Germano de Almeida insigne escritor cabo-verdiano é o seu padrinho, o que de facto me deixa perplexo pelo muito respeito que tenho pelo poeta e pelo nenhum que tenho pelo homenageado.
Adriano Moreira é um verdadeiro sibilino na política, onde paira há mais de cinquenta anos, mesmo que mudem regimes, primeiros-ministros, presidentes da república em Portugal e alterações sociológicas e políticas no mundo.
Recentemente a jornalista angolana, Diana Andringa fez um documentário interessantíssimo sobre a Colónia Penal de Cabo Verde, “Tarrafal: Memórias do Campo da Morte Lenta”, onde conseguiu reunir dois sobreviventes portugueses e umas dezenas de cabo-verdianos, guineenses, angolanos que por lá passaram, e onde morreram 32 portugueses, 2 angolanos e 2 guineenses.

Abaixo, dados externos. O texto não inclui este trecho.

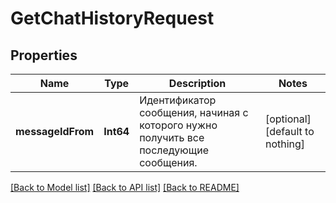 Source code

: # GetChatHistoryRequest


## Properties
Name | Type | Description | Notes
------------ | ------------- | ------------- | -------------
**messageIdFrom** | **Int64** | Идентификатор сообщения, начиная с которого нужно получить все последующие сообщения. | [optional] [default to nothing]


[[Back to Model list]](../README.md#models) [[Back to API list]](../README.md#api-endpoints) [[Back to README]](../README.md)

“Ainda vivemos à conta de uma memória salazarenta que nos puseram na cabeça e não corresponde à verdade", disse Diana Andringa, razão por que considera sua obrigação "desmontar" o que foi a "propaganda do fascismo e mostrar o lado que não interessava mostrar" antes da revolução de 1974."É que muita juventude continua a desconhecer que tivemos 48 anos de fascismo, muita gente morta e ainda hoje temos muita gente marcada pela tortura", argumenta."E um país não cresce sem a memória do passado", sublinha a jornalista, que conhece bem a realidade do campo do Tarrafal e da prisão antes do 25 de Abril de 1974 uma vez que ela própria esteve detida em Caxias ao abrigo de um processo ligado a movimentos pró independentistas.
Recorde-se que o Campo de Concentração do Tarrafal foi criado em Abril de 1936, e inaugurado em Setembro do mesmo ano, essencialmente com presos da revolta da Marinha Grande e da revolta dos Marinheiros. Foi encerrado em 1954.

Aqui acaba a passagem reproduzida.